A major report into the Army’s top agent in Northern Ireland during the Troubles will be published later.

The interim findings of Operation Kenova will be revealed after an investigation lasting seven years and costing approximately £40 million.

Kenova has probed the activities of the agent Stakeknife within the Provisional IRA.

Stakeknife was part of the terror group’s internal security unit and Kenova examined crimes such as murder and torture, and the role played by the security services, including MI5.

The PA news agency understands the 200-page report will call for apologies from the UK Government and the IRA to bereaved families and surviving victims.

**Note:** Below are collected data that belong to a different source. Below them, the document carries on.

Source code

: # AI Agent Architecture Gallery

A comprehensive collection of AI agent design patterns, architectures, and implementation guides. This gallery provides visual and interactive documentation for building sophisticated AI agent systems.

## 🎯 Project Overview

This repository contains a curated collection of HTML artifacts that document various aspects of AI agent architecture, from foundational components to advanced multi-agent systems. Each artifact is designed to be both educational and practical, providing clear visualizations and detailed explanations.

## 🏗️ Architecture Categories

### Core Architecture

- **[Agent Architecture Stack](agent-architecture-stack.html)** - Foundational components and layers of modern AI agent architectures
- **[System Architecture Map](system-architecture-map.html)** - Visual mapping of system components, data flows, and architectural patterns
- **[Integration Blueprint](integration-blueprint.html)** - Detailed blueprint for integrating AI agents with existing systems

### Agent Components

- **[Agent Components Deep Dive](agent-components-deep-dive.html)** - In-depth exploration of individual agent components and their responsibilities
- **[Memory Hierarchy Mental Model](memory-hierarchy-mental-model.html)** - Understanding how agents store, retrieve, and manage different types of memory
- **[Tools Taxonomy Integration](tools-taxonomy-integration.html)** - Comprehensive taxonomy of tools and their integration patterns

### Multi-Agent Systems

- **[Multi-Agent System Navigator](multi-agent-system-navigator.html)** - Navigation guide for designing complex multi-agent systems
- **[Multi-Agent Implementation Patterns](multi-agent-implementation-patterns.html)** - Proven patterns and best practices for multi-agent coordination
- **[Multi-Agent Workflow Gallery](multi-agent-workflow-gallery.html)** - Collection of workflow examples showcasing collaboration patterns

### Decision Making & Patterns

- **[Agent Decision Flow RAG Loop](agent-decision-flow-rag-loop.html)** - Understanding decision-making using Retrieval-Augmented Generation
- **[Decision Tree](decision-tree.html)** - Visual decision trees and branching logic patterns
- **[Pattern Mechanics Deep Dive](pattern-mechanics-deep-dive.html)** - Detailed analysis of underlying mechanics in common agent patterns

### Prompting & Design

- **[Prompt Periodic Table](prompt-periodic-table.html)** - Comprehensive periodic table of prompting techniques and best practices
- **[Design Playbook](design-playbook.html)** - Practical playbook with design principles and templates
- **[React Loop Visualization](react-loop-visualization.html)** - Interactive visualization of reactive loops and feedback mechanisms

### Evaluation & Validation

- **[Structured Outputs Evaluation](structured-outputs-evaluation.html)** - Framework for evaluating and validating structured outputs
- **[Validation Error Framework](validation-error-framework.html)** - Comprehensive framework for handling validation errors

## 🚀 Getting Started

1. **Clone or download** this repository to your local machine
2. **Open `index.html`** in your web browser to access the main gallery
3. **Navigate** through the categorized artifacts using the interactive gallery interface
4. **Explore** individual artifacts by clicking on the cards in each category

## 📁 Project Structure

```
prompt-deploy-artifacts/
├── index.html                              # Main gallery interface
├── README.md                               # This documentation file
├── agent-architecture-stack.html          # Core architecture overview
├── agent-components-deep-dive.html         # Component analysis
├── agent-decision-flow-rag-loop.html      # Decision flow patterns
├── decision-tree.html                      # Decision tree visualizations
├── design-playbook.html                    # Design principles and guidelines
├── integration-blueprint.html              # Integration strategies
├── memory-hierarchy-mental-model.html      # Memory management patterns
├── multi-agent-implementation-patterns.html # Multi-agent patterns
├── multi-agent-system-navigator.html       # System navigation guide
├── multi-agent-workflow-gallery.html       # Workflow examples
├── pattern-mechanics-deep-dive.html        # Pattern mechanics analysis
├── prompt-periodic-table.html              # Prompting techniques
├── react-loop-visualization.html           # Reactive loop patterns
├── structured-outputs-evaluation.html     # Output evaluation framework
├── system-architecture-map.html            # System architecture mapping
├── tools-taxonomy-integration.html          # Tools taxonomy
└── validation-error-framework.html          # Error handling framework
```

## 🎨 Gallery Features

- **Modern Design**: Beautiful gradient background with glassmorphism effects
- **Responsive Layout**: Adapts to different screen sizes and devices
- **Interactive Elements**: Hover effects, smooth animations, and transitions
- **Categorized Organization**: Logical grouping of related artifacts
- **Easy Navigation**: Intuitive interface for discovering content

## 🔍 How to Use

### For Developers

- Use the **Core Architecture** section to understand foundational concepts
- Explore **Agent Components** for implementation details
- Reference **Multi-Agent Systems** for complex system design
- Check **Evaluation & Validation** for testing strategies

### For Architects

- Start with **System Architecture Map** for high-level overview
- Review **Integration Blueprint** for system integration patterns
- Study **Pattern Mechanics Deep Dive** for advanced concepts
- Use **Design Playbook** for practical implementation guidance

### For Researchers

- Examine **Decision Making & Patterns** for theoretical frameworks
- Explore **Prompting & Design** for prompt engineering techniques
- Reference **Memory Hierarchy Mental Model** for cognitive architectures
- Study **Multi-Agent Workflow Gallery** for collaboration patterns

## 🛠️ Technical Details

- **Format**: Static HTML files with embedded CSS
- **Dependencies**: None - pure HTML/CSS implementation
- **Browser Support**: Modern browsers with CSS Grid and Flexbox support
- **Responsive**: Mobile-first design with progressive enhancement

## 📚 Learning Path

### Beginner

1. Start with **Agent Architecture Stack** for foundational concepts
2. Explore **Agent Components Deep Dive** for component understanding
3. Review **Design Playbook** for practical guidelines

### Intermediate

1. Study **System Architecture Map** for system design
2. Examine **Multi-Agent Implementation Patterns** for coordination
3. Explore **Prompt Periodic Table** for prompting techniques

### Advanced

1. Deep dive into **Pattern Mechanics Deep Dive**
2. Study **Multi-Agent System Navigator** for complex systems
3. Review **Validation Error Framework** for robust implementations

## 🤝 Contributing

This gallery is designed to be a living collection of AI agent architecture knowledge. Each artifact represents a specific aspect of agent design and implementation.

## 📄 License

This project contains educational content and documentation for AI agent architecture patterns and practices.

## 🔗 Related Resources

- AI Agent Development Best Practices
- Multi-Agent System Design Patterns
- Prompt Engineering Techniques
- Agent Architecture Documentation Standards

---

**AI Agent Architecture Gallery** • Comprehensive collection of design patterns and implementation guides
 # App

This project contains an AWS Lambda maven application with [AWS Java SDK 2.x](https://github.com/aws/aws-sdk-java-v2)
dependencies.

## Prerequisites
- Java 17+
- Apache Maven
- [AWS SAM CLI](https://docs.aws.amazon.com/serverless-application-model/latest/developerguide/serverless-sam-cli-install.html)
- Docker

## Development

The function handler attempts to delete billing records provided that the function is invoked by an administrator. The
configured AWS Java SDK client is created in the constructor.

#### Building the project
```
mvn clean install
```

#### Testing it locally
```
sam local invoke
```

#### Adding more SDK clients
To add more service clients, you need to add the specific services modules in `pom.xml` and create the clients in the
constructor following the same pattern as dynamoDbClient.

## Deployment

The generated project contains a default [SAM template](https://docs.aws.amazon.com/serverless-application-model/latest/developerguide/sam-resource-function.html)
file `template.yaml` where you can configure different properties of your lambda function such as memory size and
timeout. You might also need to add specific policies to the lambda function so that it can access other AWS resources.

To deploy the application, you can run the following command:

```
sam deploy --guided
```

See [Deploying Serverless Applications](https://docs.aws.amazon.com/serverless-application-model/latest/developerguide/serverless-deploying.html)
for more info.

It is also expected to call for a review into the UK Government policy of neither confirming nor denying sensitive information relating to intelligence issues.

The agent Stakeknife was widely believed to be west Belfast man Freddie Scappaticci, who was in his 70s when he died last year.

However, it is understood Scappaticci will not be named in the report when it is published.

The Kenova investigation was originally headed up by Jon Boutcher but he left the position to take up the role of chief constable of the Police Service of Northern Ireland (PSNI).

Last week the Public Prosecution Service in Northern Ireland announced that no prosecutions would be pursued after consideration of the last batch of files from the investigation.

Some 32 people, including former police, former military personnel and people linked with the IRA, were considered for prosecution on a range of charges from murder and abduction to misconduct in public office and perjury.

However, the PPS found there was insufficient evidence to pursue cases.

Current Kenova head Sir Iain Livingstone expressed frustration at the decision.

He said the team had built “a strong and compelling case which we are frustrated will now not be tested before a court”.

At a public meeting of the Northern Ireland Policing Board on Thursday, Mr Boutcher was asked if he agreed.

“I can tell you now I agree with Iain Livingstone and I will be dealing with all of this tomorrow.”

However, the daughter of an IRA victim insisted Operation Kenova has not failed victims, despite the lack of prosecutions.

The body of Belfast woman Caroline Moreland, a 34-year-old Catholic mother of three, was found near Rosslea, Co Fermanagh, in July 1994.

Shauna Moreland was 10-years-old at the time of her mother’s death.

She said: “If these cases had been properly investigated at the time there could have been prosecutions.

“We have been failed by the system since 1994 and it was only when our cases were moved outside Northern Ireland that we got a process we could believe in.

“Right from the start, Jon Boutcher told us that Kenova would be a victims-first approach and that’s what he gave us.”

She added: “There was nothing until Kenova gave what my mother deserved.

“They showed that my mum mattered and she was not just a statistic.”